-- RECORDS TO PROCESS --
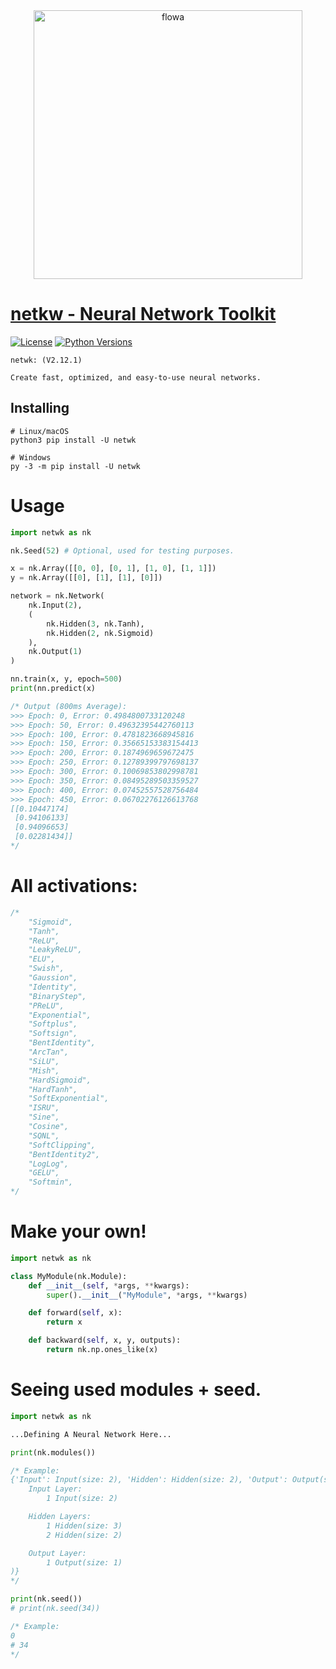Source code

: <div align="center"><a href="[https://i.ibb.co/cTyQysp/netwk-back-modified.png](https://i.ibb.co/cTyQysp/netwk-back-modified.png)"><img src="https://i.ibb.co/cTyQysp/netwk-back-modified.png" alt="flowa" border="0" width="430"></a></div>

# [netkw - Neural Network Toolkit](https://pypi.org/project/netwk)
[![License](https://img.shields.io/badge/license-MIT-blue.svg)](https://github.com/flowa-ai/netwk/blob/master/LICENSE)
[![Python Versions](https://img.shields.io/badge/python-3.7%20|%203.8%20|%203.9%20|%203.10%20|%203.11%20|%203.12%20-blue)](https://www.python.org/downloads/)

```
netwk: (V2.12.1)

Create fast, optimized, and easy-to-use neural networks.
```

## Installing
```shell
# Linux/macOS
python3 pip install -U netwk

# Windows
py -3 -m pip install -U netwk
```

# Usage
```python
import netwk as nk

nk.Seed(52) # Optional, used for testing purposes.

x = nk.Array([[0, 0], [0, 1], [1, 0], [1, 1]])
y = nk.Array([[0], [1], [1], [0]])
```
```python
network = nk.Network(
    nk.Input(2),
    (
        nk.Hidden(3, nk.Tanh), 
        nk.Hidden(2, nk.Sigmoid)
    ),
    nk.Output(1)
)
```
```python
nn.train(x, y, epoch=500)
print(nn.predict(x)
```
```javascript
/* Output (800ms Average):
>>> Epoch: 0, Error: 0.4984800733120248
>>> Epoch: 50, Error: 0.49632395442760113
>>> Epoch: 100, Error: 0.4781823668945816
>>> Epoch: 150, Error: 0.35665153383154413
>>> Epoch: 200, Error: 0.1874969659672475
>>> Epoch: 250, Error: 0.12789399797698137
>>> Epoch: 300, Error: 0.10069853802998781
>>> Epoch: 350, Error: 0.08495289503359527
>>> Epoch: 400, Error: 0.07452557528756484
>>> Epoch: 450, Error: 0.06702276126613768
[[0.10447174]
 [0.94106133]
 [0.94096653]
 [0.02281434]]
*/
```

# All activations:
```javascript
/*
    "Sigmoid",
    "Tanh",
    "ReLU",
    "LeakyReLU",
    "ELU",
    "Swish",
    "Gaussion",
    "Identity",
    "BinaryStep",
    "PReLU",
    "Exponential",
    "Softplus",
    "Softsign",
    "BentIdentity",
    "ArcTan",
    "SiLU",
    "Mish",
    "HardSigmoid",
    "HardTanh",
    "SoftExponential",
    "ISRU",
    "Sine",
    "Cosine",
    "SQNL",
    "SoftClipping",
    "BentIdentity2",
    "LogLog",
    "GELU",
    "Softmin",
*/
```

# Make your own!
```python
import netwk as nk

class MyModule(nk.Module):
    def __init__(self, *args, **kwargs):
        super().__init__("MyModule", *args, **kwargs)

    def forward(self, x):
        return x

    def backward(self, x, y, outputs):
        return nk.np.ones_like(x)
```

# Seeing used modules + seed.
```python
import netwk as nk

...Defining A Neural Network Here...

print(nk.modules())
```
```javascript
/* Example:
{'Input': Input(size: 2), 'Hidden': Hidden(size: 2), 'Output': Output(size: 1), 'Network': Network(
    Input Layer:
        1 Input(size: 2)

    Hidden Layers:        
        1 Hidden(size: 3)
        2 Hidden(size: 2)

    Output Layer:
        1 Output(size: 1)
)}
*/
```
```python
print(nk.seed())
# print(nk.seed(34))
```
```javascript
/* Example:
0
# 34
*/
```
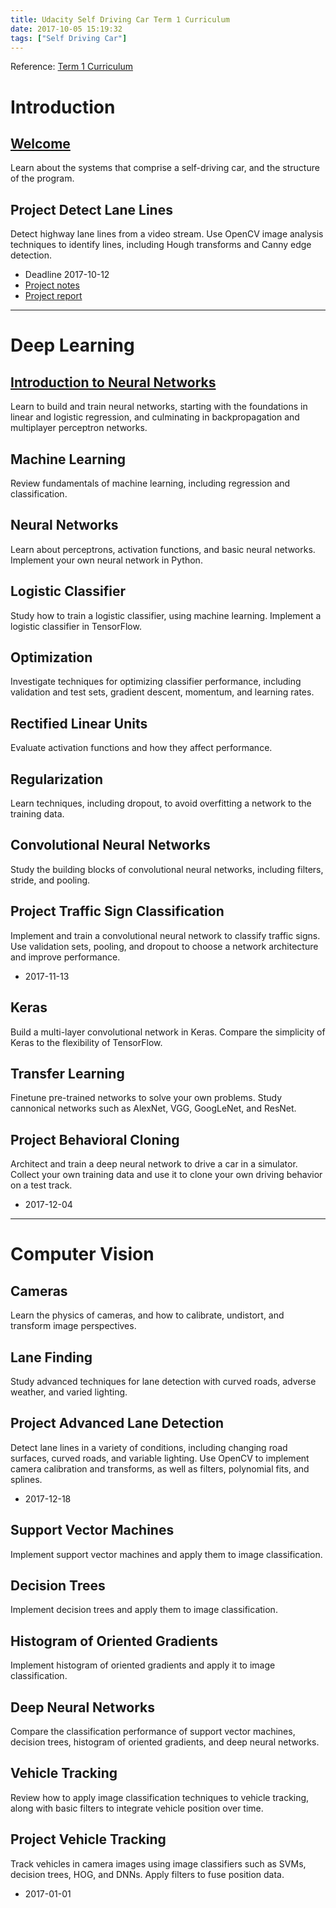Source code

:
 ```yaml
---
title: Udacity Self Driving Car Term 1 Curriculum
date: 2017-10-05 15:19:32
tags: ["Self Driving Car"]
---
```


Reference: [Term 1 Curriculum](https://medium.com/self-driving-cars/term-1-in-depth-on-udacitys-self-driving-car-curriculum-ffcf46af0c08)

# Introduction

## [Welcome](/2017/10/08/sdr-01-welcome)
  Learn about the systems that comprise a self-driving car, and the structure of the program.

## Project Detect Lane Lines
  Detect highway lane lines from a video stream. Use OpenCV image analysis techniques to identify lines, including Hough transforms and Canny edge detection.
  - Deadline 2017-10-12
  - [Project notes](/2017/10/08/sdr-02-project-finding-lane-lines)
  - [Project report](/2017/10/27/sdr-02-project-report)

----

# Deep Learning

## [Introduction to Neural Networks](/2017/10/27/sdr-04-introduction-to-neural-networks)
  Learn to build and train neural networks, starting with the foundations in linear and logistic regression, and culminating in backpropagation and multiplayer perceptron networks.

## Machine Learning
  Review fundamentals of machine learning, including regression and classification.

## Neural Networks
  Learn about perceptrons, activation functions, and basic neural networks. Implement your own neural network in Python.

## Logistic Classifier
  Study how to train a logistic classifier, using machine learning. Implement a logistic classifier in TensorFlow.

## Optimization
  Investigate techniques for optimizing classifier performance, including validation and test sets, gradient descent, momentum, and learning rates.

## Rectified Linear Units
  Evaluate activation functions and how they affect performance.

## Regularization
  Learn techniques, including dropout, to avoid overfitting a network to the training data.

## Convolutional Neural Networks
  Study the building blocks of convolutional neural networks, including filters, stride, and pooling.

## Project Traffic Sign Classification
  Implement and train a convolutional neural network to classify traffic signs. Use validation sets, pooling, and dropout to choose a network architecture and improve performance.
  - 2017-11-13

## Keras
  Build a multi-layer convolutional network in Keras. Compare the simplicity of Keras to the flexibility of TensorFlow.

## Transfer Learning
  Finetune pre-trained networks to solve your own problems. Study cannonical networks such as AlexNet, VGG, GoogLeNet, and ResNet.

## Project Behavioral Cloning
  Architect and train a deep neural network to drive a car in a simulator. Collect your own training data and use it to clone your own driving behavior on a test track.
  - 2017-12-04

----

# Computer Vision

## Cameras
  Learn the physics of cameras, and how to calibrate, undistort, and transform image perspectives.

## Lane Finding
  Study advanced techniques for lane detection with curved roads, adverse weather, and varied lighting.

## Project Advanced Lane Detection
  Detect lane lines in a variety of conditions, including changing road surfaces, curved roads, and variable lighting. Use OpenCV to implement camera calibration and transforms, as well as filters, polynomial fits, and splines.
  - 2017-12-18

## Support Vector Machines
  Implement support vector machines and apply them to image classification.

## Decision Trees
  Implement decision trees and apply them to image classification.

## Histogram of Oriented Gradients
  Implement histogram of oriented gradients and apply it to image classification.

## Deep Neural Networks
  Compare the classification performance of support vector machines, decision trees, histogram of oriented gradients, and deep neural networks.
## Vehicle Tracking
  Review how to apply image classification techniques to vehicle tracking, along with basic filters to integrate vehicle position over time.

## Project Vehicle Tracking
  Track vehicles in camera images using image classifiers such as SVMs, decision trees, HOG, and DNNs. Apply filters to fuse position data.
  - 2017-01-01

-- EXERCISE OBJECTIVE --
Could you reproduce the records above exactly, leaving out every picture?

-- YOUR SOLUTION --
Source code

: <div align="center"><a href="[https://i.ibb.co/cTyQysp/netwk-back-modified.png](https://i.ibb.co/cTyQysp/netwk-back-modified.png)"><img src="https://i.ibb.co/cTyQysp/netwk-back-modified.png" alt="flowa" border="0" width="430"></a></div>

# [netkw - Neural Network Toolkit](https://pypi.org/project/netwk)
[![License](https://img.shields.io/badge/license-MIT-blue.svg)](https://github.com/flowa-ai/netwk/blob/master/LICENSE)
[![Python Versions](https://img.shields.io/badge/python-3.7%20|%203.8%20|%203.9%20|%203.10%20|%203.11%20|%203.12%20-blue)](https://www.python.org/downloads/)

```
netwk: (V2.12.1)

Create fast, optimized, and easy-to-use neural networks.
```

## Installing
```shell
# Linux/macOS
python3 pip install -U netwk

# Windows
py -3 -m pip install -U netwk
```

# Usage
```python
import netwk as nk

nk.Seed(52) # Optional, used for testing purposes.

x = nk.Array([[0, 0], [0, 1], [1, 0], [1, 1]])
y = nk.Array([[0], [1], [1], [0]])
```
```python
network = nk.Network(
    nk.Input(2),
    (
        nk.Hidden(3, nk.Tanh), 
        nk.Hidden(2, nk.Sigmoid)
    ),
    nk.Output(1)
)
```
```python
nn.train(x, y, epoch=500)
print(nn.predict(x)
```
```javascript
/* Output (800ms Average):
>>> Epoch: 0, Error: 0.4984800733120248
>>> Epoch: 50, Error: 0.49632395442760113
>>> Epoch: 100, Error: 0.4781823668945816
>>> Epoch: 150, Error: 0.35665153383154413
>>> Epoch: 200, Error: 0.1874969659672475
>>> Epoch: 250, Error: 0.12789399797698137
>>> Epoch: 300, Error: 0.10069853802998781
>>> Epoch: 350, Error: 0.08495289503359527
>>> Epoch: 400, Error: 0.07452557528756484
>>> Epoch: 450, Error: 0.06702276126613768
[[0.10447174]
 [0.94106133]
 [0.94096653]
 [0.02281434]]
*/
```

# All activations:
```javascript
/*
    "Sigmoid",
    "Tanh",
    "ReLU",
    "LeakyReLU",
    "ELU",
    "Swish",
    "Gaussion",
    "Identity",
    "BinaryStep",
    "PReLU",
    "Exponential",
    "Softplus",
    "Softsign",
    "BentIdentity",
    "ArcTan",
    "SiLU",
    "Mish",
    "HardSigmoid",
    "HardTanh",
    "SoftExponential",
    "ISRU",
    "Sine",
    "Cosine",
    "SQNL",
    "SoftClipping",
    "BentIdentity2",
    "LogLog",
    "GELU",
    "Softmin",
*/
```

# Make your own!
```python
import netwk as nk

class MyModule(nk.Module):
    def __init__(self, *args, **kwargs):
        super().__init__("MyModule", *args, **kwargs)

    def forward(self, x):
        return x

    def backward(self, x, y, outputs):
        return nk.np.ones_like(x)
```

# Seeing used modules + seed.
```python
import netwk as nk

...Defining A Neural Network Here...

print(nk.modules())
```
```javascript
/* Example:
{'Input': Input(size: 2), 'Hidden': Hidden(size: 2), 'Output': Output(size: 1), 'Network': Network(
    Input Layer:
        1 Input(size: 2)

    Hidden Layers:        
        1 Hidden(size: 3)
        2 Hidden(size: 2)

    Output Layer:
        1 Output(size: 1)
)}
*/
```
```python
print(nk.seed())
# print(nk.seed(34))
```
```javascript
/* Example:
0
# 34
*/
```
Source code

:
 ```yaml
---
title: Udacity Self Driving Car Term 1 Curriculum
date: 2017-10-05 15:19:32
tags: ["Self Driving Car"]
---
```


Reference: [Term 1 Curriculum](https://medium.com/self-driving-cars/term-1-in-depth-on-udacitys-self-driving-car-curriculum-ffcf46af0c08)

# Introduction

## [Welcome](/2017/10/08/sdr-01-welcome)
  Learn about the systems that comprise a self-driving car, and the structure of the program.

## Project Detect Lane Lines
  Detect highway lane lines from a video stream. Use OpenCV image analysis techniques to identify lines, including Hough transforms and Canny edge detection.
  - Deadline 2017-10-12
  - [Project notes](/2017/10/08/sdr-02-project-finding-lane-lines)
  - [Project report](/2017/10/27/sdr-02-project-report)

----

# Deep Learning

## [Introduction to Neural Networks](/2017/10/27/sdr-04-introduction-to-neural-networks)
  Learn to build and train neural networks, starting with the foundations in linear and logistic regression, and culminating in backpropagation and multiplayer perceptron networks.

## Machine Learning
  Review fundamentals of machine learning, including regression and classification.

## Neural Networks
  Learn about perceptrons, activation functions, and basic neural networks. Implement your own neural network in Python.

## Logistic Classifier
  Study how to train a logistic classifier, using machine learning. Implement a logistic classifier in TensorFlow.

## Optimization
  Investigate techniques for optimizing classifier performance, including validation and test sets, gradient descent, momentum, and learning rates.

## Rectified Linear Units
  Evaluate activation functions and how they affect performance.

## Regularization
  Learn techniques, including dropout, to avoid overfitting a network to the training data.

## Convolutional Neural Networks
  Study the building blocks of convolutional neural networks, including filters, stride, and pooling.

## Project Traffic Sign Classification
  Implement and train a convolutional neural network to classify traffic signs. Use validation sets, pooling, and dropout to choose a network architecture and improve performance.
  - 2017-11-13

## Keras
  Build a multi-layer convolutional network in Keras. Compare the simplicity of Keras to the flexibility of TensorFlow.

## Transfer Learning
  Finetune pre-trained networks to solve your own problems. Study cannonical networks such as AlexNet, VGG, GoogLeNet, and ResNet.

## Project Behavioral Cloning
  Architect and train a deep neural network to drive a car in a simulator. Collect your own training data and use it to clone your own driving behavior on a test track.
  - 2017-12-04

----

# Computer Vision

## Cameras
  Learn the physics of cameras, and how to calibrate, undistort, and transform image perspectives.

## Lane Finding
  Study advanced techniques for lane detection with curved roads, adverse weather, and varied lighting.

## Project Advanced Lane Detection
  Detect lane lines in a variety of conditions, including changing road surfaces, curved roads, and variable lighting. Use OpenCV to implement camera calibration and transforms, as well as filters, polynomial fits, and splines.
  - 2017-12-18

## Support Vector Machines
  Implement support vector machines and apply them to image classification.

## Decision Trees
  Implement decision trees and apply them to image classification.

## Histogram of Oriented Gradients
  Implement histogram of oriented gradients and apply it to image classification.

## Deep Neural Networks
  Compare the classification performance of support vector machines, decision trees, histogram of oriented gradients, and deep neural networks.
## Vehicle Tracking
  Review how to apply image classification techniques to vehicle tracking, along with basic filters to integrate vehicle position over time.

## Project Vehicle Tracking
  Track vehicles in camera images using image classifiers such as SVMs, decision trees, HOG, and DNNs. Apply filters to fuse position data.
  - 2017-01-01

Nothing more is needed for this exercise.